June 25, 2009, 9:10 am
Joe “Zonker” Brockmeier is a stable fixture in the Linux community, spreading the word about Linux and open source to all who will listen.
In his latest role as openSUSE Community Manager, he offers a unique point of view from the corporate and community sides of the Linux ecosystem. Naturally, the Linux Foundation was very pleased Zonker agreed to keynote at our first LinuxCon event on September 21-23, 2009 at the Portland Marriott Downtown Waterfront in Portland, OR. I recently talked to Zonker to find out what topics he plans to cover in his address.
Linux.com: Can you give us the quick run down on your responsibilities with Novell?
Zonker: Sure. I handle community relations for Novell’s open source efforts, primarily with openSUSE. This includes working with the openSUSE community as an “ombudsman,” and working to get the appropriate infrastructure in place for the community to work effectively. I’m not the only person working on openSUSE infrastructure, but part of my job is identifying areas where we lack appropriate resources and then work with Novell to get those into place when possible. This ranges from being directly involved in projects (like the trademark guidelines, licensing changes, the push to create a foundation) to being a “squeaky wheel” and pushing for
changes where necessary.
Promoting openSUSE is also a major part of my job. This ranges from working with the openSUSE Ambassadors to going to shows and speaking about openSUSE, and writing and blogging about openSUSE and working with the press.
And, some less exciting behind the scenes stuff such as budget planning for activities, advising Novell on open source matters, and providing input for other marketing activities and media strategies. It’s a pretty diverse set of activities, and I don’t often get bored.
Linux.com: How are openSUSE, and Novell, approaching the big IT challenges in the current economic climate?
Zonker: Those are two very different questions, really. Novell is approaching the “big IT challenges” in the same way as many companies: Hunkering down and concentrating on the best way to meet customer needs and make sales in a very challenging environment.
The openSUSE Project doesn’t really have the same pressures. We have no quarterly revenue targets and the downturn hasn’t been a negative for use of FOSS. In fact, we may be seeing more interest by individuals and companies as a result of the downturn. It’s hard to say.
Linux.com: I know by your schedule you travel a lot, speaking to the community at various events and gatherings. What’s been the overriding theme of your message of late?
Zonker: It varies a lot depending on the conference. Sometimes I “just” do a talk about openSUSE or the openSUSE Build Service, so there the goal is to introduce people to the distro or our build service and help them understand what we’re about as a project.
I’ve also given a few keynotes recently on the topic of expanding the reach of communities.
The overriding theme is that we need to continue to broaden our horizons if we want Linux and FOSS to appeal to more people, and to become mainstream.
Linux.com: When you keynote at LinuxCon, what will be the theme of your talk?
Zonker: I’ve thought about this a lot. Obviously, the LinuxCon attendees don’t need to be sold on the benefits of Linux or FOSS, and I think that most of the audience is going to be very adept at community building already, so they don’t need to be told how to do that.

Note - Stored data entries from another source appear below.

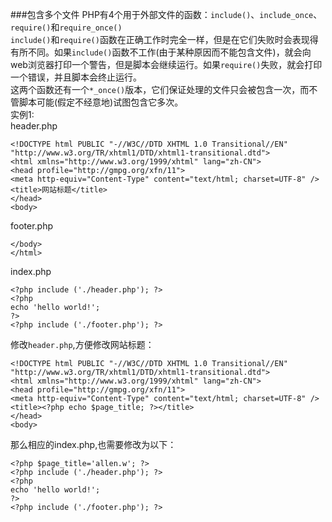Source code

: ###包含多个文件
PHP有4个用于外部文件的函数：`include()`、`include_once`、`require()`和`require_once()`    
`include()`和`require()`函数在正确工作时完全一样，但是在它们失败时会表现得有所不同。如果`include()`函数不工作(由于某种原因而不能包含文件)，就会向web浏览器打印一个警告，但是脚本会继续运行。如果`require()`失败，就会打印一个错误，并且脚本会终止运行。   
这两个函数还有一个`*_once()`版本，它们保证处理的文件只会被包含一次，而不管脚本可能(假定不经意地)试图包含它多次。   
实例1:    
header.php

    <!DOCTYPE html PUBLIC "-//W3C//DTD XHTML 1.0 Transitional//EN" "http://www.w3.org/TR/xhtml1/DTD/xhtml1-transitional.dtd">
    <html xmlns="http://www.w3.org/1999/xhtml" lang="zh-CN">
    <head profile="http://gmpg.org/xfn/11">
    <meta http-equiv="Content-Type" content="text/html; charset=UTF-8" />
    <title>网站标题</title>
    </head>
    <body>

footer.php

    </body>
    </html>

index.php

    <?php include ('./header.php'); ?>
    <?php
    echo 'hello world!';
    ?>
    <?php include ('./footer.php'); ?>

修改`header.php`,方便修改网站标题：

    <!DOCTYPE html PUBLIC "-//W3C//DTD XHTML 1.0 Transitional//EN" "http://www.w3.org/TR/xhtml1/DTD/xhtml1-transitional.dtd">
    <html xmlns="http://www.w3.org/1999/xhtml" lang="zh-CN">
    <head profile="http://gmpg.org/xfn/11">
    <meta http-equiv="Content-Type" content="text/html; charset=UTF-8" />
    <title><?php echo $page_title; ?></title>
    </head>
    <body>

那么相应的index.php,也需要修改为以下：

    <?php $page_title='allen.w'; ?>
    <?php include ('./header.php'); ?>
    <?php
    echo 'hello world!';
    ?>
    <?php include ('./footer.php'); ?>

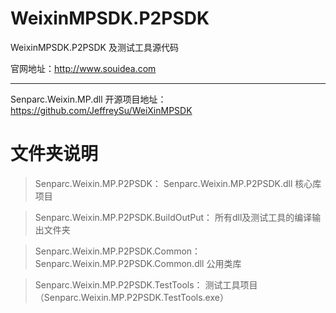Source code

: WeixinMPSDK.P2PSDK
==================

WeixinMPSDK.P2PSDK 及测试工具源代码

官网地址：http://www.souidea.com


--------------

Senparc.Weixin.MP.dll 开源项目地址：https://github.com/JeffreySu/WeiXinMPSDK


文件夹说明
===================
> Senparc.Weixin.MP.P2PSDK： Senparc.Weixin.MP.P2PSDK.dll 核心库项目

> Senparc.Weixin.MP.P2PSDK.BuildOutPut： 所有dll及测试工具的编译输出文件夹

> Senparc.Weixin.MP.P2PSDK.Common： Senparc.Weixin.MP.P2PSDK.Common.dll 公用类库

> Senparc.Weixin.MP.P2PSDK.TestTools： 测试工具项目（Senparc.Weixin.MP.P2PSDK.TestTools.exe）

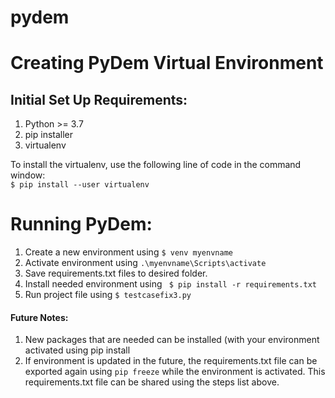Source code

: # pydem
# Creating PyDem Virtual Environment

## Initial Set Up Requirements:

1. Python >= 3.7 <br>
2. pip installer <br>
3. virtualenv <br>


To install the virtualenv, use the following line of code in the command window: <br>
`$ pip install --user virtualenv`
	                                                                  

# Running PyDem:

1. Create a new environment using `$ venv myenvname`
2. Activate environment using `.\myenvname\Scripts\activate`
3. Save requirements.txt files to desired folder. 
4. Install needed environment using ` $ pip install -r requirements.txt` 
5. Run project file using `$ testcasefix3.py`


#### Future Notes:
1. New packages that are needed can be installed (with your environment activated using pip install
2. If environment is updated in the future, the requirements.txt file can be exported again using `pip freeze` while the environment is activated. 
This requirements.txt file can be shared using the steps list above.
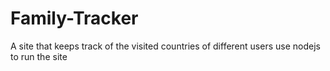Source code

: # Family-Tracker
A site that keeps track of the visited countries of different users
use nodejs to run the site

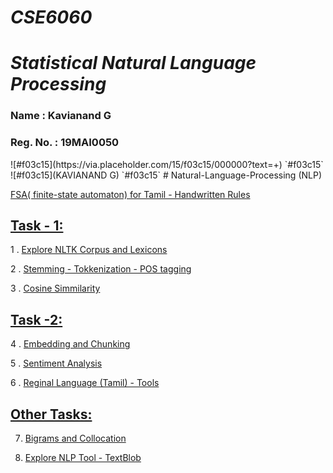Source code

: <h1 style=\"color:blue;\" style=\"font-family:georgia;\"><i><b>CSE6060</b></i></h1>
<h1 style=\"color:blue;\" style=\"font-family:georgia;\"><i>Statistical Natural Language Processing</i></h1>

<h3>Name : Kavianand G</h3>
<h3>Reg. No. : 19MAI0050</h3>
![#f03c15](https://via.placeholder.com/15/f03c15/000000?text=+) `#f03c15`
![#f03c15](KAVIANAND G) `#f03c15`
# Natural-Language-Processing (NLP)

[FSA( finite-state automaton) for Tamil - Handwritten Rules](https://github.com/Kavianandg/Natural-Language-Processing/tree/master/FSA_Tamil)

## [Task - 1:](https://github.com/Kavianandg/Natural-Language-Processing/tree/master/Task_1)
    
   1 . [Explore NLTK Corpus and Lexicons](https://github.com/Kavianandg/Natural-Language-Processing/tree/master/Corpus%20%26%20lexicons)

   2 . [Stemming - Tokkenization - POS tagging](https://github.com/Kavianandg/Natural-Language-Processing/tree/master/Stemming_tokkenization_pos-tagging)

   3 . [Cosine Simmilarity](https://github.com/Kavianandg/Natural-Language-Processing/tree/master/Cosine_simmilarity)

## [Task -2:](https://github.com/Kavianandg/Natural-Language-Processing/tree/master/Task_2)
   
   4 . [Embedding and Chunking](https://github.com/Kavianandg/Natural-Language-Processing/tree/master/Embedding%20%26%20Chunking)

   5 . [Sentiment Analysis](https://github.com/Kavianandg/Natural-Language-Processing/tree/master/Sentiment_Analysis)

   6 . [Reginal Language (Tamil) - Tools](https://github.com/Kavianandg/Natural-Language-Processing/tree/master/Indic_NLP_Library_%E0%AE%A4%E0%AE%AE%E0%AE%BF%E0%AE%B4%E0%AF%8D)

## [Other Tasks:](https://github.com/Kavianandg/Natural-Language-Processing/tree/master/Other_Task)

   7. [Bigrams and Collocation](https://github.com/Kavianandg/Natural-Language-Processing/tree/master/Bigrams%20%26%20Collocation%20-%20Class%20Task)

   8. [Explore NLP Tool - TextBlob](https://github.com/Kavianandg/Natural-Language-Processing/tree/master/TextBlob_NLP_Tool_Practice)


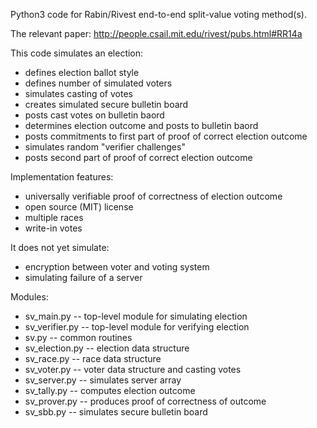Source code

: Python3 code for Rabin/Rivest end-to-end split-value voting method(s).

The relevant paper: http://people.csail.mit.edu/rivest/pubs.html#RR14a

This code simulates an election:
   * defines election ballot style
   * defines number of simulated voters
   * simulates casting of votes
   * creates simulated secure bulletin board
   * posts cast votes on bulletin baord
   * determines election outcome and posts to bulletin baord
   * posts commitments to first part of proof of correct election outcome
   * simulates random "verifier challenges"
   * posts second part of proof of correct election outcome

Implementation features:
  * universally verifiable proof of correctness of election outcome
  * open source (MIT) license
  * multiple races
  * write-in votes

It does not yet simulate:
  * encryption between voter and voting system
  * simulating failure of a server

Modules:
  * sv_main.py            -- top-level module for simulating election
  * sv_verifier.py        -- top-level module for verifying election
  * sv.py                 -- common routines
  * sv_election.py        -- election data structure
  * sv_race.py            -- race data structure
  * sv_voter.py           -- voter data structure and casting votes
  * sv_server.py          -- simulates server array
  * sv_tally.py           -- computes election outcome
  * sv_prover.py          -- produces proof of correctness of outcome
  * sv_sbb.py             -- simulates secure bulletin board  


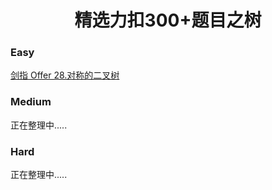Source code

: <h1 align="center">精选力扣300+题目之树</h1>

<p id="easy"></p>

### Easy

[剑指 Offer 28.对称的二叉树](/notes/03-hunting_job/03-algorithm/03-leetcode/14-树/easy/easy.md#对称的二叉树)

<p id="medium"></p>

### Medium

正在整理中.....

<p id="hard"></p>

### Hard

正在整理中.....
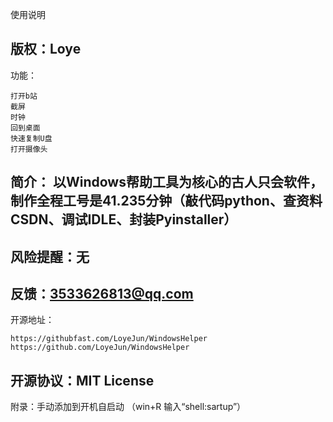 使用说明

版权：Loye
---------------------------------------------------------------------------------------------------
功能：

	打开b站
	截屏
	时钟
 	回到桌面
	快速复制U盘
 	打开摄像头
简介：
以Windows帮助工具为核心的古人只会软件，制作全程工号是41.235分钟（敲代码python、查资料CSDN、调试IDLE、封装Pyinstaller）
---------------------------------------------------------------------------------------------------
风险提醒：无
---------------------------------------------------------------------------------------------------
反馈：3533626813@qq.com
---------------------------------------------------------------------------------------------------
开源地址：

	https://githubfast.com/LoyeJun/WindowsHelper
	https://github.com/LoyeJun/WindowsHelper

开源协议：MIT License
---------------------------------------------------------------------------------------------------
附录：手动添加到开机自启动
	（win+R 输入“shell:sartup”）
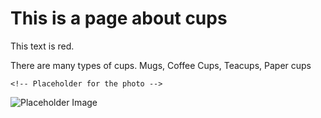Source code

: 
<html lang="en">
<head>
  <meta charset="UTF-8">
  <meta name="viewport" content="width=device-width, initial-scale=1.0">
  <title>Beginner HTML Page</title>
  <style>
    background-color: #e0ffff;
    .text-red { color: Blue;
    }

    /* ID selector */
    #paragraph {
      font-weight: bold;
    }
  </style>
</head>
<body>

  <h1>This is a page about cups</h1>

  <p class="text-red">This text is red.</p>

  <p id="paragraph">There are many types of cups. Mugs, Coffee Cups, Teacups, Paper cups</p>

    <!-- Placeholder for the photo -->
  <img src="placeholder.jpg" alt="Placeholder Image" class="photo">

</body>
</html>

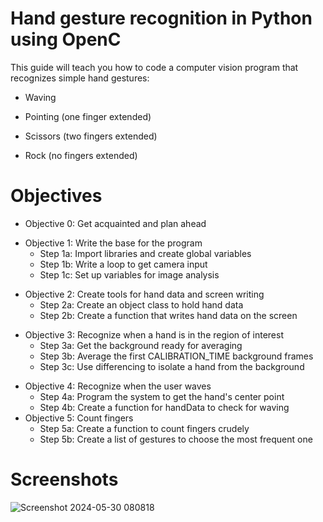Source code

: # Hand gesture recognition in Python using OpenC      
This guide will teach you how to code a computer vision program that recognizes simple hand gestures:

+ Waving
- Pointing (one finger extended)
+ Scissors (two fingers extended)
* Rock (no fingers extended)

# Objectives
+ Objective 0: Get acquainted and plan ahead
- Objective 1: Write the base for the program
  - Step 1a: Import libraries and create global variables
  - Step 1b: Write a loop to get camera input
  - Step 1c: Set up variables for image analysis
+ Objective 2: Create tools for hand data and screen writing
  - Step 2a: Create an object class to hold hand data
  - Step 2b: Create a function that writes hand data on the screen
- Objective 3: Recognize when a hand is in the region of interest
  - Step 3a: Get the background ready for averaging
  - Step 3b: Average the first CALIBRATION_TIME background frames
  - Step 3c: Use differencing to isolate a hand from the background
+ Objective 4: Recognize when the user waves
  - Step 4a: Program the system to get the hand's center point
  - Step 4b: Create a function for handData to check for waving
+ Objective 5: Count fingers
  - Step 5a: Create a function to count fingers crudely
  - Step 5b: Create a list of gestures to choose the most frequent one

 # Screenshots 
![Screenshot 2024-05-30 080818](https://github.com/arunvijo04/hand-gesture-recognition/assets/108383137/ced0b5c2-9ac8-41c1-b9e5-4ff6be3b630c)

What I’d like to address is where we need to go and what needs to be done to get to “world domination” from here. This is a pretty large topic, and I’d love feedback ahead of LinuxCon to hear what other community members think about this.
Linux.com: What are some of the challenges you believe Linux as a whole will need to address in the days ahead?
Zonker: We still have some major challenges in front of us in terms of addressing mainstream users. In many cases the problems aren’t that Linux isn’t ready for users on a technical level, it’s that we’re not doing the best job of reaching new users and educating them about the benefits of Linux and free software.
This is a huge hurdle. The other OSes have vendors with billions of dollars in marketing budgets alone, and they’re coasting and building on existing name recognition already. Nobody needs to explain what “Windows” is, and it’s pretty rare to have to explain to mainstream users what Mac OS X is — but Linux still needs a lot of explaining, and that’s before you even get to the good parts and the benefits of Linux for mainstream users.
And we often start that conversation on the wrong foot — i.e., by talking about abstract concepts like “freedom” and “open source” to people who have no intention of ever looking at a line of code, and who aren’t impressed by the ability to examine code or modify it. That’s not to say those things aren’t massively important, but they’re not a big selling point for mainstream users.